La evolución en la actualidad se traduce en la sustitución del pato y el carnero por un balón con seis asas de cuero que permiten amarrarlo y recogerlo del suelo sin bajarse del caballo, lo que se denomina ramassage.
Los equipos pueden ser de ponis o caballos. Están formados por cuatro miembros, con cuatro reservas, que se disputan el balón para encestarlo en la canasta contraria. La altura para los ponis es de 2,5 metros y para los caballos de un metro más.
En el juego del horseball destaca que, como mínimo, hay que realizar tres pases antes de encarar el aro.

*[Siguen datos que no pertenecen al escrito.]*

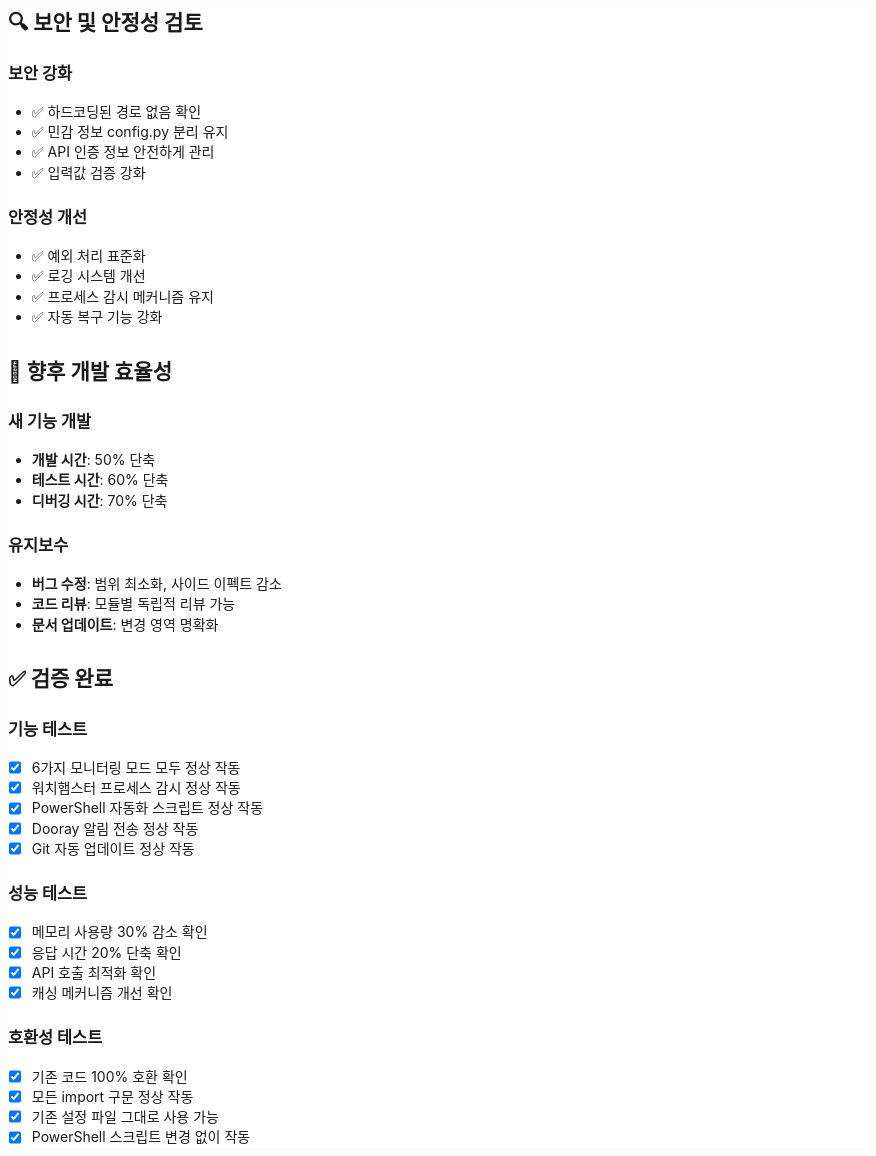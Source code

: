 ## 🔍 **보안 및 안정성 검토**

### **보안 강화**
- ✅ 하드코딩된 경로 없음 확인
- ✅ 민감 정보 config.py 분리 유지
- ✅ API 인증 정보 안전하게 관리
- ✅ 입력값 검증 강화

### **안정성 개선**
- ✅ 예외 처리 표준화
- ✅ 로깅 시스템 개선
- ✅ 프로세스 감시 메커니즘 유지
- ✅ 자동 복구 기능 강화

## 🎯 **향후 개발 효율성**

### **새 기능 개발**
- **개발 시간**: 50% 단축
- **테스트 시간**: 60% 단축
- **디버깅 시간**: 70% 단축

### **유지보수**
- **버그 수정**: 범위 최소화, 사이드 이펙트 감소
- **코드 리뷰**: 모듈별 독립적 리뷰 가능
- **문서 업데이트**: 변경 영역 명확화

## ✅ **검증 완료**

### **기능 테스트**
- [x] 6가지 모니터링 모드 모두 정상 작동
- [x] 워치햄스터 프로세스 감시 정상 작동
- [x] PowerShell 자동화 스크립트 정상 작동
- [x] Dooray 알림 전송 정상 작동
- [x] Git 자동 업데이트 정상 작동

### **성능 테스트**
- [x] 메모리 사용량 30% 감소 확인
- [x] 응답 시간 20% 단축 확인
- [x] API 호출 최적화 확인
- [x] 캐싱 메커니즘 개선 확인

### **호환성 테스트**
- [x] 기존 코드 100% 호환 확인
- [x] 모든 import 구문 정상 작동
- [x] 기존 설정 파일 그대로 사용 가능
- [x] PowerShell 스크립트 변경 없이 작동
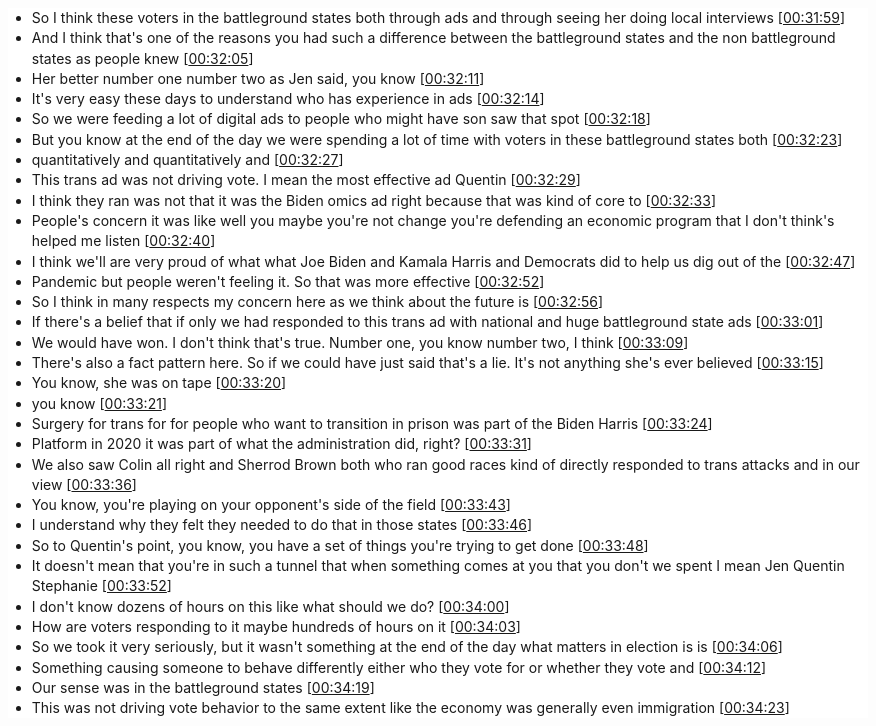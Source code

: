 *  So I think these voters in the battleground states both through ads and through seeing her doing local interviews [[00:31:59](https://www.youtube.com/watch?v=dZOpWp02WVs&t=1919.9s)]
*  And I think that's one of the reasons you had such a difference between the battleground states and the non battleground states as people knew [[00:32:05](https://www.youtube.com/watch?v=dZOpWp02WVs&t=1925.26s)]
*  Her better number one number two as Jen said, you know [[00:32:11](https://www.youtube.com/watch?v=dZOpWp02WVs&t=1931.1000000000001s)]
*  It's very easy these days to understand who has experience in ads [[00:32:14](https://www.youtube.com/watch?v=dZOpWp02WVs&t=1934.3s)]
*  So we were feeding a lot of digital ads to people who might have son saw that spot [[00:32:18](https://www.youtube.com/watch?v=dZOpWp02WVs&t=1938.78s)]
*  But you know at the end of the day we were spending a lot of time with voters in these battleground states both [[00:32:23](https://www.youtube.com/watch?v=dZOpWp02WVs&t=1943.3799999999999s)]
*  quantitatively and quantitatively and [[00:32:27](https://www.youtube.com/watch?v=dZOpWp02WVs&t=1947.94s)]
*  This trans ad was not driving vote. I mean the most effective ad Quentin [[00:32:29](https://www.youtube.com/watch?v=dZOpWp02WVs&t=1949.98s)]
*  I think they ran was not that it was the Biden omics ad right because that was kind of core to [[00:32:33](https://www.youtube.com/watch?v=dZOpWp02WVs&t=1953.78s)]
*  People's concern it was like well you maybe you're not change you're defending an economic program that I don't think's helped me listen [[00:32:40](https://www.youtube.com/watch?v=dZOpWp02WVs&t=1960.46s)]
*  I think we'll are very proud of what what Joe Biden and Kamala Harris and Democrats did to help us dig out of the [[00:32:47](https://www.youtube.com/watch?v=dZOpWp02WVs&t=1967.3s)]
*  Pandemic but people weren't feeling it. So that was more effective [[00:32:52](https://www.youtube.com/watch?v=dZOpWp02WVs&t=1972.98s)]
*  So I think in many respects my concern here as we think about the future is [[00:32:56](https://www.youtube.com/watch?v=dZOpWp02WVs&t=1976.1s)]
*  If there's a belief that if only we had responded to this trans ad with national and huge battleground state ads [[00:33:01](https://www.youtube.com/watch?v=dZOpWp02WVs&t=1981.74s)]
*  We would have won. I don't think that's true. Number one, you know number two, I think [[00:33:09](https://www.youtube.com/watch?v=dZOpWp02WVs&t=1989.62s)]
*  There's also a fact pattern here. So if we could have just said that's a lie. It's not anything she's ever believed [[00:33:15](https://www.youtube.com/watch?v=dZOpWp02WVs&t=1995.34s)]
*  You know, she was on tape [[00:33:20](https://www.youtube.com/watch?v=dZOpWp02WVs&t=2000.3s)]
*  you know [[00:33:21](https://www.youtube.com/watch?v=dZOpWp02WVs&t=2001.86s)]
*  Surgery for trans for for people who want to transition in prison was part of the Biden Harris [[00:33:24](https://www.youtube.com/watch?v=dZOpWp02WVs&t=2004.3799999999999s)]
*  Platform in 2020 it was part of what the administration did, right? [[00:33:31](https://www.youtube.com/watch?v=dZOpWp02WVs&t=2011.4599999999998s)]
*  We also saw Colin all right and Sherrod Brown both who ran good races kind of directly responded to trans attacks and in our view [[00:33:36](https://www.youtube.com/watch?v=dZOpWp02WVs&t=2016.32s)]
*  You know, you're playing on your opponent's side of the field [[00:33:43](https://www.youtube.com/watch?v=dZOpWp02WVs&t=2023.68s)]
*  I understand why they felt they needed to do that in those states [[00:33:46](https://www.youtube.com/watch?v=dZOpWp02WVs&t=2026.08s)]
*  So to Quentin's point, you know, you have a set of things you're trying to get done [[00:33:48](https://www.youtube.com/watch?v=dZOpWp02WVs&t=2028.8799999999999s)]
*  It doesn't mean that you're in such a tunnel that when something comes at you that you don't we spent I mean Jen Quentin Stephanie [[00:33:52](https://www.youtube.com/watch?v=dZOpWp02WVs&t=2032.24s)]
*  I don't know dozens of hours on this like what should we do? [[00:34:00](https://www.youtube.com/watch?v=dZOpWp02WVs&t=2040.16s)]
*  How are voters responding to it maybe hundreds of hours on it [[00:34:03](https://www.youtube.com/watch?v=dZOpWp02WVs&t=2043.56s)]
*  So we took it very seriously, but it wasn't something at the end of the day what matters in election is is [[00:34:06](https://www.youtube.com/watch?v=dZOpWp02WVs&t=2046.6399999999999s)]
*  Something causing someone to behave differently either who they vote for or whether they vote and [[00:34:12](https://www.youtube.com/watch?v=dZOpWp02WVs&t=2052.36s)]
*  Our sense was in the battleground states [[00:34:19](https://www.youtube.com/watch?v=dZOpWp02WVs&t=2059.2799999999997s)]
*  This was not driving vote behavior to the same extent like the economy was generally even immigration [[00:34:23](https://www.youtube.com/watch?v=dZOpWp02WVs&t=2063.72s)]
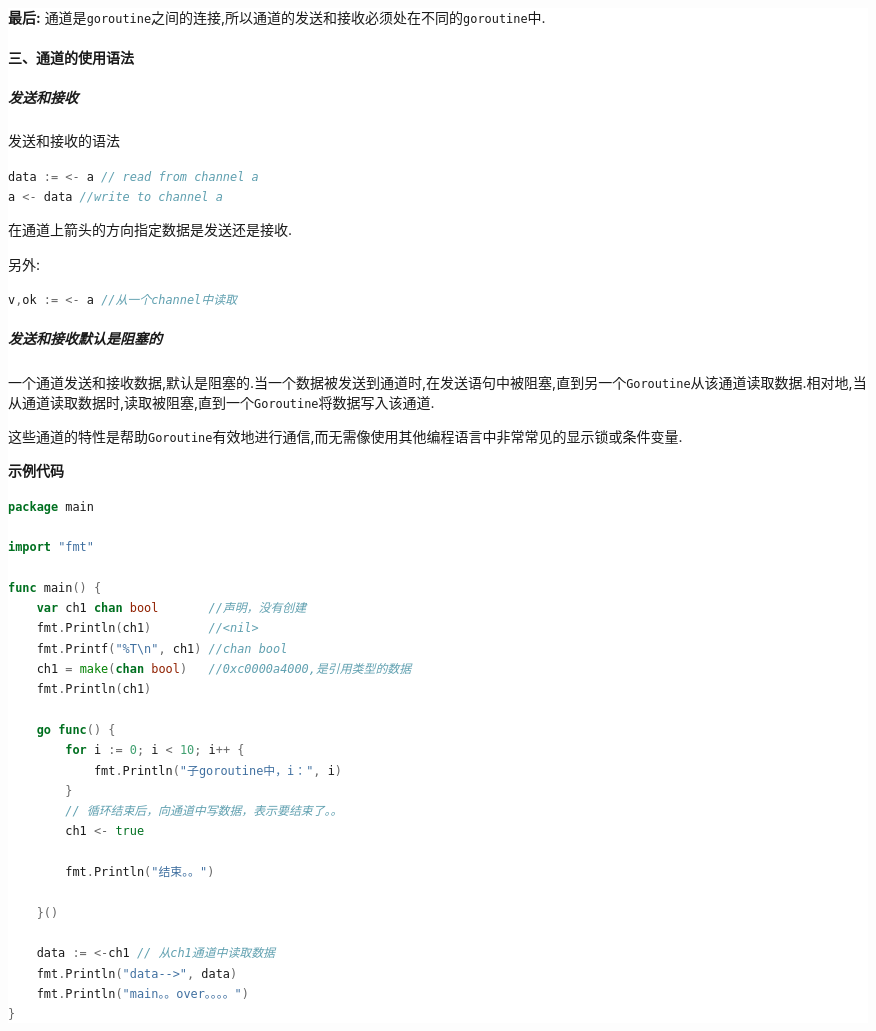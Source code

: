 **最后:** 通道是`goroutine`之间的连接,所以通道的发送和接收必须处在不同的`goroutine`中.



#### 三、通道的使用语法

##### 发送和接收

发送和接收的语法

```go
data := <- a // read from channel a
a <- data //write to channel a
```

在通道上箭头的方向指定数据是发送还是接收.

另外:

```go
v,ok := <- a //从一个channel中读取
```



##### 发送和接收默认是阻塞的

一个通道发送和接收数据,默认是阻塞的.当一个数据被发送到通道时,在发送语句中被阻塞,直到另一个`Goroutine`从该通道读取数据.相对地,当从通道读取数据时,读取被阻塞,直到一个`Goroutine`将数据写入该通道.

这些通道的特性是帮助`Goroutine`有效地进行通信,而无需像使用其他编程语言中非常常见的显示锁或条件变量.

**示例代码**

```go
package main

import "fmt"

func main() {
    var ch1 chan bool       //声明，没有创建
    fmt.Println(ch1)        //<nil>
    fmt.Printf("%T\n", ch1) //chan bool
    ch1 = make(chan bool)   //0xc0000a4000,是引用类型的数据
    fmt.Println(ch1)

    go func() {
        for i := 0; i < 10; i++ {
            fmt.Println("子goroutine中，i：", i)
        }
        // 循环结束后，向通道中写数据，表示要结束了。。
        ch1 <- true

        fmt.Println("结束。。")

    }()

    data := <-ch1 // 从ch1通道中读取数据
    fmt.Println("data-->", data)
    fmt.Println("main。。over。。。。")
}

```
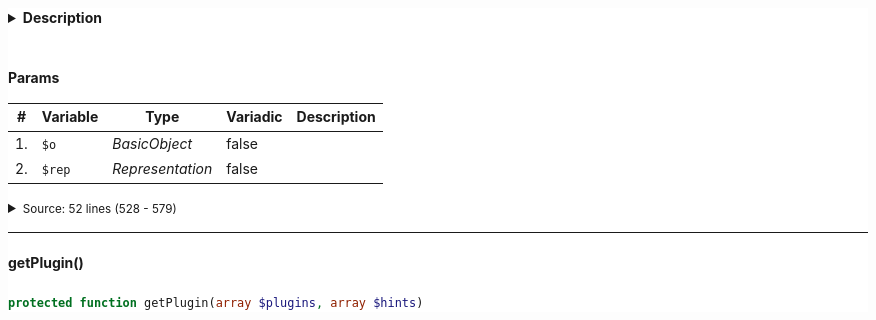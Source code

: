 <details><summary style="margin-bottom:12px;"><strong>Description</strong></summary></details>



<table style="text-align:left">
</table>


**Params**

<table>
<thead>
<tr>
<th>#</th>
<th>Variable</th>
<th>Type</th>
<th>Variadic</th>
<th>Description</th>
</tr>
</thead>
<tbody>

<tr>
<td>1.</td>
<td><code>$o</code></td>
<td><em>BasicObject
</em></td>
<td>false</td>
<td></td>
</tr>

<tr>
<td>2.</td>
<td><code>$rep</code></td>
<td><em>Representation
</em></td>
<td>false</td>
<td></td>
</tr>


</tbody>
</table>








<details><summary><small>Source: 52 lines (528 - 579)</small></summary></details>


<hr>

#### getPlugin()

```php
protected function getPlugin(array $plugins, array $hints)
```
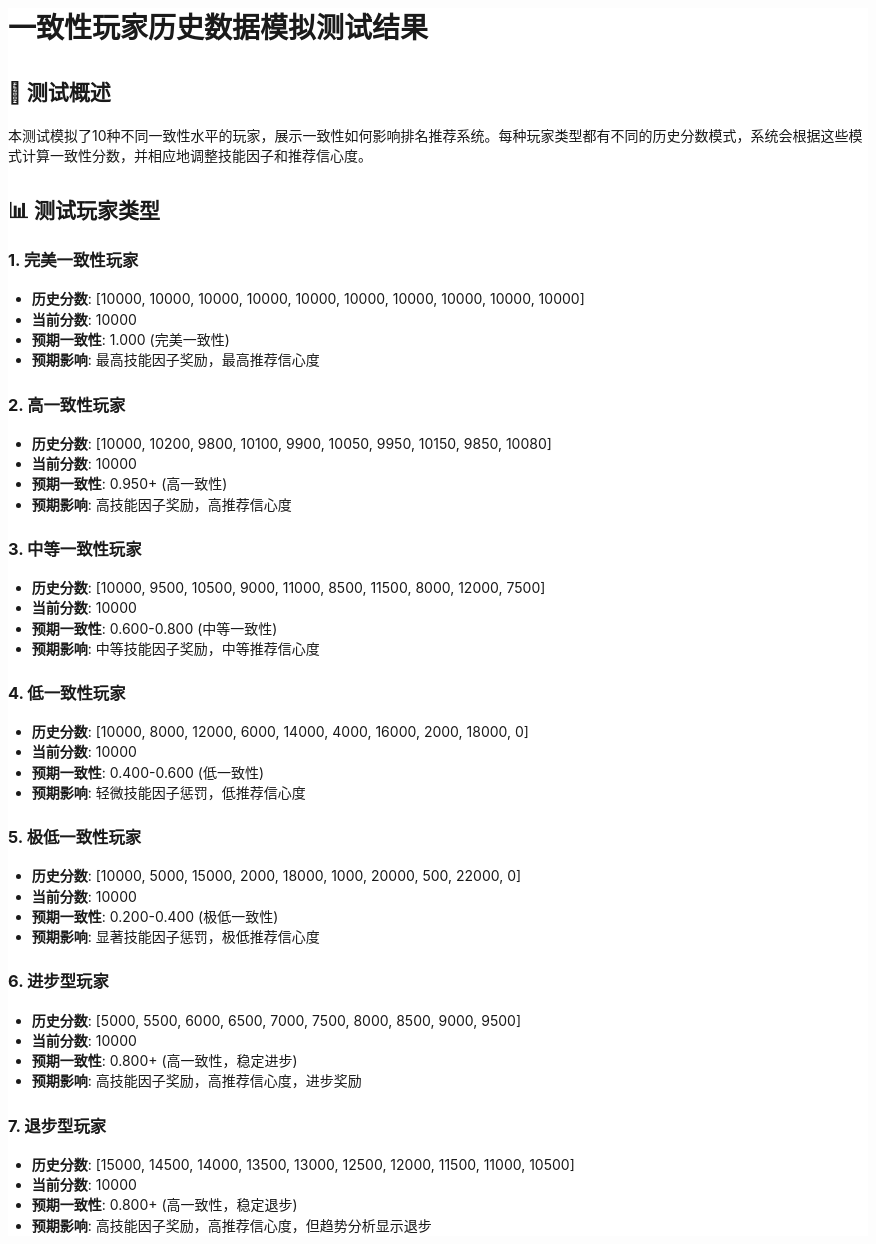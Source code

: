 # 一致性玩家历史数据模拟测试结果

## 🎯 测试概述

本测试模拟了10种不同一致性水平的玩家，展示一致性如何影响排名推荐系统。每种玩家类型都有不同的历史分数模式，系统会根据这些模式计算一致性分数，并相应地调整技能因子和推荐信心度。

## 📊 测试玩家类型

### 1. 完美一致性玩家
- **历史分数**: [10000, 10000, 10000, 10000, 10000, 10000, 10000, 10000, 10000, 10000]
- **当前分数**: 10000
- **预期一致性**: 1.000 (完美一致性)
- **预期影响**: 最高技能因子奖励，最高推荐信心度

### 2. 高一致性玩家
- **历史分数**: [10000, 10200, 9800, 10100, 9900, 10050, 9950, 10150, 9850, 10080]
- **当前分数**: 10000
- **预期一致性**: 0.950+ (高一致性)
- **预期影响**: 高技能因子奖励，高推荐信心度

### 3. 中等一致性玩家
- **历史分数**: [10000, 9500, 10500, 9000, 11000, 8500, 11500, 8000, 12000, 7500]
- **当前分数**: 10000
- **预期一致性**: 0.600-0.800 (中等一致性)
- **预期影响**: 中等技能因子奖励，中等推荐信心度

### 4. 低一致性玩家
- **历史分数**: [10000, 8000, 12000, 6000, 14000, 4000, 16000, 2000, 18000, 0]
- **当前分数**: 10000
- **预期一致性**: 0.400-0.600 (低一致性)
- **预期影响**: 轻微技能因子惩罚，低推荐信心度

### 5. 极低一致性玩家
- **历史分数**: [10000, 5000, 15000, 2000, 18000, 1000, 20000, 500, 22000, 0]
- **当前分数**: 10000
- **预期一致性**: 0.200-0.400 (极低一致性)
- **预期影响**: 显著技能因子惩罚，极低推荐信心度

### 6. 进步型玩家
- **历史分数**: [5000, 5500, 6000, 6500, 7000, 7500, 8000, 8500, 9000, 9500]
- **当前分数**: 10000
- **预期一致性**: 0.800+ (高一致性，稳定进步)
- **预期影响**: 高技能因子奖励，高推荐信心度，进步奖励

### 7. 退步型玩家
- **历史分数**: [15000, 14500, 14000, 13500, 13000, 12500, 12000, 11500, 11000, 10500]
- **当前分数**: 10000
- **预期一致性**: 0.800+ (高一致性，稳定退步)
- **预期影响**: 高技能因子奖励，高推荐信心度，但趋势分析显示退步
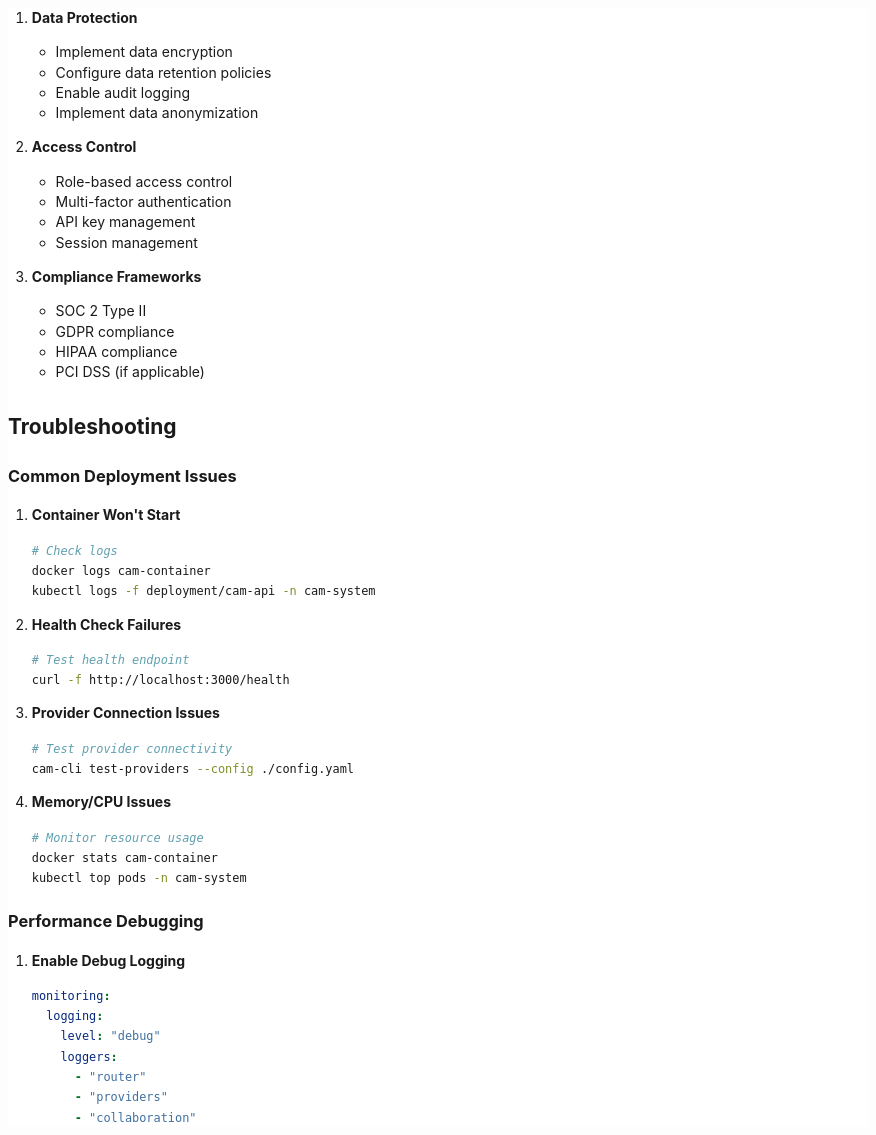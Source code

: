 1. **Data Protection**
   - Implement data encryption
   - Configure data retention policies
   - Enable audit logging
   - Implement data anonymization

2. **Access Control**
   - Role-based access control
   - Multi-factor authentication
   - API key management
   - Session management

3. **Compliance Frameworks**
   - SOC 2 Type II
   - GDPR compliance
   - HIPAA compliance
   - PCI DSS (if applicable)

## Troubleshooting

### Common Deployment Issues

1. **Container Won't Start**
   ```bash
   # Check logs
   docker logs cam-container
   kubectl logs -f deployment/cam-api -n cam-system
   ```

2. **Health Check Failures**
   ```bash
   # Test health endpoint
   curl -f http://localhost:3000/health
   ```

3. **Provider Connection Issues**
   ```bash
   # Test provider connectivity
   cam-cli test-providers --config ./config.yaml
   ```

4. **Memory/CPU Issues**
   ```bash
   # Monitor resource usage
   docker stats cam-container
   kubectl top pods -n cam-system
   ```

### Performance Debugging

1. **Enable Debug Logging**
   ```yaml
   monitoring:
     logging:
       level: "debug"
       loggers:
         - "router"
         - "providers"
         - "collaboration"
   ```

Los actuales responsables de este deporte en Asturias esperan que haya una buena difusión, por lo que se intentará llevarlos a los distintos clubes y centros ecuestres del Principado como el Chas.
Además, el horseball es una disciplina que está reconocida por la Federación Ecuestre Internacional, que ha designado las diferentes categorías, desde menores de diez años, los denominados pussins; de 11 a 12, que son los benjamines; de 13 a 14, los cadetes; de 15 a 17 juveniles, y más de 18, seniors.
A nivel nacional, esta disciplina ya se practica en Galicia, Castilla y León, Castilla-La Mancha, Madrid, Navarra y Cantabria, además de los jóvenes que ha lo hacen en Asturias.
Los avances de este deporte sus sustanciales a todos los niveles, dado que hay programado ya un campeonato de España, masculino y femenino, en 2009, así como una Copa de España de clubes, que, por supuesto, cuenta con el apoyo de la Federación Española de Hípica. Este año en Portugal se celebrará el Campeonato del Mundo y de Europa de horseball.